Selasa, 01 September 2015

Let The Rain Knows

Ini adalah cerpen, akan aku buat beberapa bagian dan akan aku terbitkan satu-satu. Semoga suka J


Aku ingin bercerita bagaimana Sherlock Holmes dapat mengetahui kisah sebuah arloji hanya dengan melihatnya dalam 1 menit. Bagaimana kisah sebuah novel berjudul “Peri Bersayap Biru” tentang dua insan yang tidak pernah bersatu dalam setiap reinkarnasi mereka. Aku suka semua kisah yang mengandung unsur fantasi di dalamnya. Kau tau Harry Potter? Anak laki-laki dengan bakat penyihir yang hebat.
Aku ingin seperti tokoh dalam kisah-kisah itu. Penuh dengan hal-hal menakjubkan dalam hidup mereka. Selalu mendapat hari-hari yang takkan pernah kau lupakan hingga usia senja. Namun apakah setiap manusia mendapat apa yang mereka inginkan? Tentu tidak.
Ketika usiaku 14 tahun, aku tidak pernah menyangka aku akan berubah. Morfologi maupun fisiologi. Tidak total sih, tapi ini merupakan sesuatu yang agak sulit membuatku beradaptasi. Haid pertama, membaca buku mengenai pubertas yang bahkan tak pernah kau bayangkan sebelumnya.
Hari itu, hujan turun gerimis. Aku lupa membawa payung dan aku sudah menunggu di teras depan kelas selamat 1 jam. Sambil sesekali mencubit roti sisa makan siangku dan berusaha membunuh waktu dengan novel yang baru saja aku pinjam di perpustakaan dua hari lalu. Jam sudah menunjukkan pukul 3 sore, dan hujan tak kujung berhenti. Dengan pasrah aku cakupkan kedua belah buku di tanganku dan memasukkannya ke dalam tas.

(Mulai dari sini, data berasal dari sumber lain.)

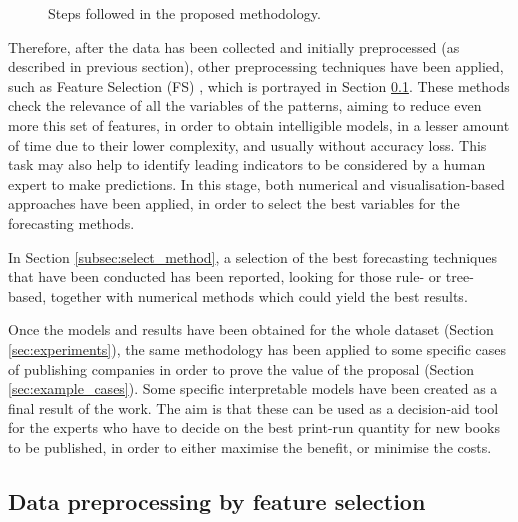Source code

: \documentclass[a4paper,10pt,twocolumn,preprint,3p]{elsarticle}
\begin{document}
\begin{figure}[!ht] 
\begin{center}
\caption{Steps followed in the proposed methodology.}
\label{fig:methodology}
\end{center}
\end{figure}


Therefore, after the data has been collected and initially preprocessed (as described in previous section), other preprocessing techniques have been applied, such as Feature Selection (FS) \cite{kittler1986feature}, which is portrayed in Section \ref{subsec:data_preproces}. These methods check the relevance of all the variables of the patterns, aiming to reduce even more this set of features, in order to obtain intelligible models, in a lesser amount of time due to their lower complexity, and usually without accuracy loss.
This task may also help to identify leading indicators to be considered 
by a human expert to make predictions.
In this stage, both numerical and visualisation-based approaches have been 
applied, in order to select the best variables for the forecasting methods.  

In Section \ref{subsec:select_method}, a selection of the best forecasting techniques that have been conducted has been reported, looking for those rule- or tree-based, together with numerical methods which could yield the best results. 

Once the models and results have been obtained for the whole dataset (Section \ref{sec:experiments}), the same methodology has been applied to some specific cases of publishing companies in order to prove the value of the proposal (Section \ref{sec:example_cases}).
Some specific interpretable models have been created as a final result of the work. The aim is that these can be used as a decision-aid tool for the experts who have to decide on the best print-run quantity for new books to be published, in order to either maximise the benefit, or minimise the costs.



\subsection{Data preprocessing by feature selection}
\label{subsec:data_preproces}
\end{document}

Aku mengambil ancang-ancang dari pinggir teras, sepatuku sudah bisa merasakan air hujan yang akan dengan cepat meresapinya beberapa detik lagi. Aku membayangkan aku akan berlari sepanjang jalanan yang tergenang air dengan langkahku yang akan menyeruakannya genangan tersebut hingga membasahi orang lain? Aku berpikir sekali lagi, tidak.
Sepertinya aku harus berjalan pelan, pikirku. Setidaknya seragam hari ini tidak akan digunakan lagi besok. Setelah yakin, aku segera mengambil langkah pertama keluar dari zona amanku. Namun tiba-tiba, hujan berhenti. Eh?
“Aku bawa dua payung, kau boleh pakai yang ini.”
Aku menoleh ke arah suara. Seorang anak laki-laki dengan ekspresi datar sedang menyodorkan payung biru muda ke arahku. Aku menatap anak itu lekat-lekat? Sepertinya aku mengenalnya.
Beberapa detik kemudian aku merasa ada yang janggal, kaki kananku terasa dingin.
“Eh!” Refleks yang lambat. Aku baru ingat jika kaki kananku sudah keluar dari zona aman, dan sekarang aliran air sudah mengaliri kaos kakiku dengan resapan yang cepat. Aku menatap anak itu lagi, malu banget.
“Mau atau nggak?” anak itu bertanya dengan nada datar, sedater ekspresinya. Dia terlihat seperti tak pernah tersenyum. Walaupun sedikit sebal tapi aku menghargai kebaikannya. Aku menerima payung yang ia sodorkan. Tanpa basa-basi anak itu langsung menghilang dari hadapanku dan menerobos gerimis yang kini semakin deras.
Aku menatap punggungnya yang menjauh di bawah lengkungan abu-abu yang melindunginya. Aku tahu dia, hanya tahu tapi aku tidak pernah berbicara dengannya. Mungkin aku bisa berbicara dengannya ketika mengembalikan payung ini, pikirku. Dengan senyum mengembang di wajahku aku segera menerobos hujan dan mengikutinya dari belakang.